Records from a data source
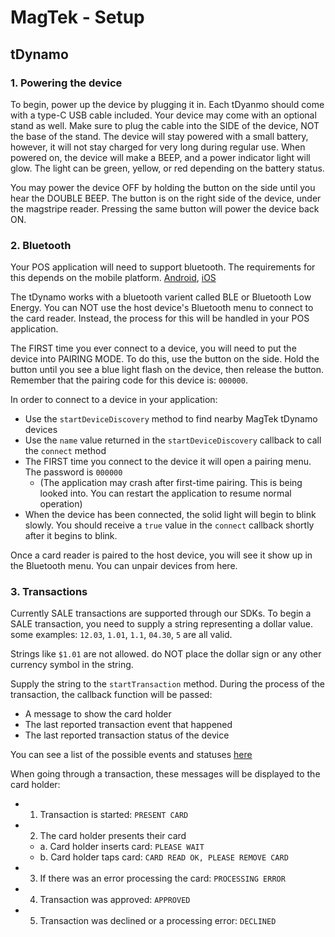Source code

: # MagTek - Setup
## tDynamo
### 1. Powering the device
To begin, power up the device by plugging it in. Each tDyanmo should come with a type-C USB cable included. Your device may come with an optional stand as well. Make sure to plug the cable into the SIDE of the device, NOT the base of the stand. The device will stay powered with a small battery, however, it will not stay charged for very long during regular use. When powered on, the device will make a BEEP, and a power indicator light will glow. The light can be green, yellow, or red depending on the battery status.

You may power the device OFF by holding the button on the side until you hear the DOUBLE BEEP. The button is on the right side of the device, under the magstripe reader. Pressing the same button will power the device back ON.
### 2. Bluetooth
Your POS application will need to support bluetooth. The requirements for this depends on the mobile platform. [Android](https://developer.android.com/develop/connectivity/bluetooth/bt-permissions), [iOS](https://developer.apple.com/documentation/bundleresources/information_property_list/nsbluetoothalwaysusagedescription)

The tDynamo works with a bluetooth varient called BLE or Bluetooth Low Energy. You can NOT use the host device's Bluetooth menu to connect to the card reader. Instead, the process for this will be handled in your POS application.

The FIRST time you ever connect to a device, you will need to put the device into PAIRING MODE. To do this, use the button on the side. Hold the button until you see a blue light flash on the device, then release the button. Remember that the pairing code for this device is: `000000`.

In order to connect to a device in your application:
- Use the `startDeviceDiscovery` method to find nearby MagTek tDynamo devices
- Use the `name` value returned in the `startDeviceDiscovery` callback to call the `connect` method
- The FIRST time you connect to the device it will open a pairing menu. The password is `000000`
  - (The application may crash after first-time pairing. This is being looked into. You can restart the application to resume normal operation)
- When the device has been connected, the solid light will begin to blink slowly. You should receive a `true` value in the `connect` callback shortly after it begins to blink.

Once a card reader is paired to the host device, you will see it show up in the Bluetooth menu. You can unpair devices from here.
### 3. Transactions
Currently SALE transactions are supported through our SDKs. To begin a SALE transaction, you need to supply a string representing a dollar value. some examples: `12.03`, `1.01`, `1.1`, `04.30`, `5` are all valid.

Strings like `$1.01` are not allowed. do NOT place the dollar sign or any other currency symbol in the string.

Supply the string to the `startTransaction` method. During the process of the transaction, the callback function will be passed:
- A message to show the card holder
- The last reported transaction event that happened
- The last reported transaction status of the device

You can see a list of the possible events and statuses [here](./magtek-enums.md)

When going through a transaction, these messages will be displayed to the card holder:
- 1. Transaction is started: `PRESENT CARD`
- 2. The card holder presents their card
  - a. Card holder inserts card: `PLEASE WAIT`
  - b. Card holder taps card: `CARD READ OK, PLEASE REMOVE CARD`
- 3. If there was an error processing the card: `PROCESSING ERROR`
- 4. Transaction was approved: `APPROVED`
- 5. Transaction was declined or a processing error: `DECLINED`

**DESCRIPTION OF THE TASK**
Reproduce the data above exactly, leaving out any picture in it.

**OUTPUT BELOW**
Source code

: # MagTek - Setup
## tDynamo
### 1. Powering the device
To begin, power up the device by plugging it in. Each tDyanmo should come with a type-C USB cable included. Your device may come with an optional stand as well. Make sure to plug the cable into the SIDE of the device, NOT the base of the stand. The device will stay powered with a small battery, however, it will not stay charged for very long during regular use. When powered on, the device will make a BEEP, and a power indicator light will glow. The light can be green, yellow, or red depending on the battery status.

You may power the device OFF by holding the button on the side until you hear the DOUBLE BEEP. The button is on the right side of the device, under the magstripe reader. Pressing the same button will power the device back ON.
### 2. Bluetooth
Your POS application will need to support bluetooth. The requirements for this depends on the mobile platform. [Android](https://developer.android.com/develop/connectivity/bluetooth/bt-permissions), [iOS](https://developer.apple.com/documentation/bundleresources/information_property_list/nsbluetoothalwaysusagedescription)

The tDynamo works with a bluetooth varient called BLE or Bluetooth Low Energy. You can NOT use the host device's Bluetooth menu to connect to the card reader. Instead, the process for this will be handled in your POS application.

The FIRST time you ever connect to a device, you will need to put the device into PAIRING MODE. To do this, use the button on the side. Hold the button until you see a blue light flash on the device, then release the button. Remember that the pairing code for this device is: `000000`.

In order to connect to a device in your application:
- Use the `startDeviceDiscovery` method to find nearby MagTek tDynamo devices
- Use the `name` value returned in the `startDeviceDiscovery` callback to call the `connect` method
- The FIRST time you connect to the device it will open a pairing menu. The password is `000000`
  - (The application may crash after first-time pairing. This is being looked into. You can restart the application to resume normal operation)
- When the device has been connected, the solid light will begin to blink slowly. You should receive a `true` value in the `connect` callback shortly after it begins to blink.

Once a card reader is paired to the host device, you will see it show up in the Bluetooth menu. You can unpair devices from here.
### 3. Transactions
Currently SALE transactions are supported through our SDKs. To begin a SALE transaction, you need to supply a string representing a dollar value. some examples: `12.03`, `1.01`, `1.1`, `04.30`, `5` are all valid.

Strings like `$1.01` are not allowed. do NOT place the dollar sign or any other currency symbol in the string.

Supply the string to the `startTransaction` method. During the process of the transaction, the callback function will be passed:
- A message to show the card holder
- The last reported transaction event that happened
- The last reported transaction status of the device

You can see a list of the possible events and statuses [here](./magtek-enums.md)

When going through a transaction, these messages will be displayed to the card holder:
- 1. Transaction is started: `PRESENT CARD`
- 2. The card holder presents their card
  - a. Card holder inserts card: `PLEASE WAIT`
  - b. Card holder taps card: `CARD READ OK, PLEASE REMOVE CARD`
- 3. If there was an error processing the card: `PROCESSING ERROR`
- 4. Transaction was approved: `APPROVED`
- 5. Transaction was declined or a processing error: `DECLINED`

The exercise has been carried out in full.